This handout explains how \emph{parser combinators} work and how they
can be implemented in Scala. Their most distinguishing feature is that
they are very easy to implement (admittedly it is only easy in a
functional programming language).  Another good point of parser
combinators is that they can deal with any kind of input as long as
this input is of ``sequence-kind'', for example a string or a list of
tokens. The only two properties of the input we need is to be able to
test when it is empty and ``sequentially'' take it apart. Strings and
lists fit this bill. However, parser combinators also have their
drawbacks. For example they require that the grammar to be parsed is
\emph{not} left-recursive and they are efficient only when the grammar
is unambiguous. It is the responsibility of the grammar designer to
ensure these two properties.

The general idea behind parser combinators is to transform the input
into sets of pairs, like so

\begin{center}
$\underbrace{\text{list of tokens}}_{\text{input}}$ 
$\Rightarrow$
$\underbrace{\text{set of (parsed input, unparsed input)}}_{\text{output}}$
\end{center} 

\noindent
Given the extended effort we have spent in order to implement a lexer
in order to generate list of tokens, it might be surprising that in
what follows we shall often use strings as input. This is for making
the explanation more lucid. It does not make our previous work on
lexers obsolete (remember they transform a string into a list of
tokens). Lexers will still be needed for building a somewhat realistic
compiler.

But as said, parser combinators are relatively agnostic about what
kind of input they process. In my Scala code I use the following
polymorphic types for parser combinators:

\begin{center}
input:\;\; \texttt{I}  \qquad output:\;\; \texttt{T}
\end{center}

\noindent That is they take as input something of type \texttt{I} and
return a set of pairs of type \texttt{Set[(T, I)]}. Since the input needs
to be of ``sequence-kind'', I actually have to often write \texttt{I
  <\% Seq[\_]} for the input type. This ensures the input is a
subtype of Scala sequences. The first component of the generated pairs
corresponds to what the parser combinator was able to process from the
input and the second is the unprocessed part of the input (therefore
the type of this unprocessed part is the same as the input). As we
shall see shortly, a parser combinator might return more than one such
pair; the idea is that there are potentially several ways of how to
parse the input.  As a concrete example, consider the string

\begin{center}
\tt\Grid{iffoo\VS testbar}
\end{center}

\noindent We might have a parser combinator which tries to
interpret this string as a keyword (\texttt{if}) or as an
identifier (\texttt{iffoo}). Then the output will be the set

\begin{center}
$\left\{ \left(\texttt{\Grid{if}}\;,\; \texttt{\Grid{foo\VS testbar}}\right), 
           \left(\texttt{\Grid{iffoo}}\;,\; \texttt{\Grid{\VS testbar}}\right) \right\}$
\end{center}

\noindent where the first pair means the parser could recognise
\texttt{if} from the input and leaves the rest as `unprocessed' as the
second component of the pair; in the other case it could recognise
\texttt{iffoo} and leaves \texttt{\VS testbar} as unprocessed. If the
parser cannot recognise anything from the input at all, then parser
combinators just return the empty set $\{\}$. This will indicate
something ``went wrong''\ldots or more precisely, nothing could be
parsed.

Also important to note is that the type \texttt{T} for the processed
part is different from the input type. In the example above is just
happens to be the same. The reason for the difference is that in
general we are interested in transforming our input into something
``different''\ldots for example into a tree; or if we implement the
grammar for arithmetic expressions, we might be interested in the
actual integer number the arithmetic expression, say \texttt{1 + 2 *
  3}, stands for. In this way we can use parser combinators to
implement relatively easily a calculator, for instance.

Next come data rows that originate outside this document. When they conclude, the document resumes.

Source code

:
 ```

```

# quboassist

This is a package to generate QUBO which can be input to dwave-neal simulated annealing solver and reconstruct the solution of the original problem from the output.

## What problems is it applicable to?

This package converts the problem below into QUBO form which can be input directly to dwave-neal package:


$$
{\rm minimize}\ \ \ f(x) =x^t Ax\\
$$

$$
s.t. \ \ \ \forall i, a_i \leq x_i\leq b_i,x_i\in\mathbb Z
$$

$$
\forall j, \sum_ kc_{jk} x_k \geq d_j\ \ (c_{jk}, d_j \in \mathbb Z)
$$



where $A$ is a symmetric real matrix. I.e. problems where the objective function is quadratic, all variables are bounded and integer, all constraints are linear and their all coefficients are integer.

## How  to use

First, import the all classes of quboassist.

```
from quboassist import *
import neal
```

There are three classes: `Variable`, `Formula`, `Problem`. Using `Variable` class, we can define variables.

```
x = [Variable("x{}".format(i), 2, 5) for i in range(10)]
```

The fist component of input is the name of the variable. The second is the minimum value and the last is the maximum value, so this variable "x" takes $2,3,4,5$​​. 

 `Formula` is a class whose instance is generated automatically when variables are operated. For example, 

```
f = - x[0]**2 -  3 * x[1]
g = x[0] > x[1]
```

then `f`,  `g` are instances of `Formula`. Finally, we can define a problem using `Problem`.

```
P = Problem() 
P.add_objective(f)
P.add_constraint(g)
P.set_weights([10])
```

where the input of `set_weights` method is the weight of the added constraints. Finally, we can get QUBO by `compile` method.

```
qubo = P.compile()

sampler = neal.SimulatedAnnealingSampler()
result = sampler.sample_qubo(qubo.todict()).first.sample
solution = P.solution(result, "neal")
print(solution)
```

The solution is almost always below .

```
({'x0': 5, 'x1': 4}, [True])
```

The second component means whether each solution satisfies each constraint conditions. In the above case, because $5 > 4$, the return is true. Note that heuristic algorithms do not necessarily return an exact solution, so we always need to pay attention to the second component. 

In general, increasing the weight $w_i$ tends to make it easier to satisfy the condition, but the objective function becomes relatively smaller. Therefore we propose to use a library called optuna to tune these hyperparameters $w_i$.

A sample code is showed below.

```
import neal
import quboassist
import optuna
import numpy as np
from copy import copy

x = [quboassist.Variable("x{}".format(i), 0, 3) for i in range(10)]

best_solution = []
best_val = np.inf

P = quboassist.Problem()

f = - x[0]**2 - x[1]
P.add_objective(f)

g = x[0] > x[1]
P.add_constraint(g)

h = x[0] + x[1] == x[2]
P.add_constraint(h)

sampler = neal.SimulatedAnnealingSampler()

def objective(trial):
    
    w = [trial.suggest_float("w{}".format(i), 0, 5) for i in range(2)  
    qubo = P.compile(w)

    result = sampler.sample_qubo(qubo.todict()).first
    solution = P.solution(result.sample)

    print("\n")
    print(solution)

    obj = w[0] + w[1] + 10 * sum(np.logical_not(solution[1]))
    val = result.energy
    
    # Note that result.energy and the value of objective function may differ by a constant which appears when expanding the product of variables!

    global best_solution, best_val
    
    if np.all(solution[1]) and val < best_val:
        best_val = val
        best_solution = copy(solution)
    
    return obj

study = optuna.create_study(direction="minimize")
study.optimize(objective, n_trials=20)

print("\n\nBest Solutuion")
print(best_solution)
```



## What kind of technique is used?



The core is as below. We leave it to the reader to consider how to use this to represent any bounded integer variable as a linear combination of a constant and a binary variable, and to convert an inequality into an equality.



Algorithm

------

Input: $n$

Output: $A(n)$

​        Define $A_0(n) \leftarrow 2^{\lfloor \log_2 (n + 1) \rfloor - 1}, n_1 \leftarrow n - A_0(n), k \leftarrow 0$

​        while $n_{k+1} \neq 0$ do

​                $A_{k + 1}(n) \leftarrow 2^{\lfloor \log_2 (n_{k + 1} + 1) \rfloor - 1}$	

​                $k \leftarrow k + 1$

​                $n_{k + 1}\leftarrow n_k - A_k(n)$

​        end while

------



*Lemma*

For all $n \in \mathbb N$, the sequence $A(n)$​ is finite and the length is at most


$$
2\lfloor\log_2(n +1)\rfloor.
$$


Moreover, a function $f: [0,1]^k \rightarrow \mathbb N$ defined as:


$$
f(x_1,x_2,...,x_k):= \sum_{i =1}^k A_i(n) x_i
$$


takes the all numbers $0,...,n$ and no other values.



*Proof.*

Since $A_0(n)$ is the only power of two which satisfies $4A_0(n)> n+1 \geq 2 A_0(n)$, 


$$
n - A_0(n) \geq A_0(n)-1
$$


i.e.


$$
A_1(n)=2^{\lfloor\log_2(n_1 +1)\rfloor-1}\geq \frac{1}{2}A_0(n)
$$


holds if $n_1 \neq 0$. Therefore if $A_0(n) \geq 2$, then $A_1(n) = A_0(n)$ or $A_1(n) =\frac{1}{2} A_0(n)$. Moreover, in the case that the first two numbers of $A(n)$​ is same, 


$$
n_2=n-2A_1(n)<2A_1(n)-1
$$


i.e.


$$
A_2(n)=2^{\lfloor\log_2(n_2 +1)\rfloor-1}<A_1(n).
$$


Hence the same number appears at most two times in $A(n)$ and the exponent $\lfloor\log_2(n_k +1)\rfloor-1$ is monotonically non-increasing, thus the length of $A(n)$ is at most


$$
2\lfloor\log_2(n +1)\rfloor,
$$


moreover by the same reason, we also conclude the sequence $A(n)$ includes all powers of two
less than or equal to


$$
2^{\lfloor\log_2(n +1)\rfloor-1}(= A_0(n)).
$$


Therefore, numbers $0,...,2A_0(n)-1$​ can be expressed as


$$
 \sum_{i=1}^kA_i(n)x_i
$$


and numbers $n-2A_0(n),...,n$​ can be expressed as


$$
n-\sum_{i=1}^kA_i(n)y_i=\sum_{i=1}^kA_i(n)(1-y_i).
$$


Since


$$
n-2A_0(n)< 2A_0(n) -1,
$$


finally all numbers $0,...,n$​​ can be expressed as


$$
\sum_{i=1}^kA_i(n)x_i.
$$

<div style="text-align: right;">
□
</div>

The main idea of parser combinators is that we can easily build parser
combinators out of smaller components following very closely the
structure of a grammar. In order to implement this in an
object-oriented programming language, like Scala, we need to specify
an abstract class for parser combinators. This abstract class states
that the function \texttt{parse} takes an argument of type \texttt{I}
and returns a set of type \mbox{\texttt{Set[(T, I)]}}.

\begin{center}
\begin{lstlisting}[language=Scala]
abstract class Parser[I, T] {
  def parse(ts: I): Set[(T, I)]

  def parse_all(ts: I): Set[T] =
    for ((head, tail) <- parse(ts); if (tail.isEmpty)) 
      yield head
}
\end{lstlisting}
\end{center}

\noindent It is the obligation in each instance (parser combinator) to
supply an implementation for \texttt{parse}.  From this function we
can then ``centrally'' derive the function \texttt{parse\_all}, which
just filters out all pairs whose second component is not empty (that
is has still some unprocessed part). The reason is that at the end of
the parsing we are only interested in the results where all the input
has been consumed and no unprocessed part is left over.

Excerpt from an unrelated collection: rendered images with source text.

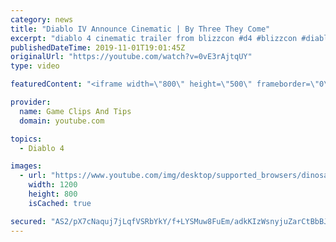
 ```yaml
---
category: news
title: "Diablo IV Announce Cinematic | By Three They Come"
excerpt: "diablo 4 cinematic trailer from blizzcon #d4 #blizzcon #diablo."
publishedDateTime: 2019-11-01T19:01:45Z
originalUrl: "https://youtube.com/watch?v=0vE3rAjtqUY"
type: video

featuredContent: "<iframe width=\"800\" height=\"500\" frameborder=\"0\" src=\"https://www.youtube.com/embed/0vE3rAjtqUY\" allow=\"accelerometer; autoplay; encrypted-media; gyroscope; picture-in-picture\" allowfullscreen></iframe>"

provider:
  name: Game Clips And Tips
  domain: youtube.com

topics:
  - Diablo 4

images:
  - url: "https://www.youtube.com/img/desktop/supported_browsers/dinosaur.png"
    width: 1200
    height: 800
    isCached: true

secured: "AS2/pX7cNaquj7jLqfVSRbYkY/f+LYSMuw8FuEm/adkKIzWsnyjuZarCtBbBJ/ixRVv+qVtADPtJwIFQdFH4TwdMMGdKeqKTmD2Kw2DrlOC6NXO4FM6qwCAhitaLL01QbW5TaE3VUCfNPwpY64SUhieKUowkpZk+3dG6I8xhENa006xEt4ngqlLYmFfoQPIICmKdPevLeeVcbqChNAVQ9kWu73Qqh78unpz/nrXz7c0AwHJF+mBpHgCZZ9q4BVSL/o92Qn1mhvmBPWJ7sSmOyVrLkw0vRWo1Rn83OtjRwlAPEzH/J/8/F8lTk4+2uFAJb5zoSueLyFWpzvOALxBgQ+yMrjkM9rV1zEaWdDrQ54BC4Lg96ePT0fFeox408SUwlf98pqJq6YgtcrySu4q0Og==;4fM8mf3rGBcFCBdEzJGyDw=="
---
```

One of the simplest parser combinators recognises just a
single character, say $c$, from the beginning of strings. Its
behaviour can be described as follows:

\begin{itemize}
\item If the head of the input string starts with a $c$, then return 
  the set
  \[\{(c, \textit{tail of}\; s)\}\]
  where \textit{tail of} 
  $s$ is the unprocessed part of the input string.
\item Otherwise return the empty set $\{\}$.	
\end{itemize}

\noindent
The input type of this simple parser combinator for characters is
\texttt{String} and the output type is \texttt{Char}. This means
\texttt{parse} returns  \mbox{\texttt{Set[(Char, String)]}}. 
The code in Scala is as follows:

\begin{center}
\begin{lstlisting}[language=Scala,basicstyle=\small\ttfamily, numbers=none]
case class CharParser(c: Char) extends Parser[String, Char] {
  def parse(in: String) = 
    if (in.head == c) Set((c, in.tail)) else Set()
}
\end{lstlisting}
\end{center}

\noindent You can see the \texttt{parse} tests whether the
first character of the input string \texttt{in} is equal to
\texttt{c}. If yes, then it splits the string into the recognised part
\texttt{c} and the unprocessed part \texttt{in.tail}. In case
\texttt{in} does not start with \texttt{c} then the parser returns the
empty set (in Scala \texttt{Set()}). Since this parser recognises
characters and just returns characters as the processed part, the
output type of the parser is \texttt{Char}.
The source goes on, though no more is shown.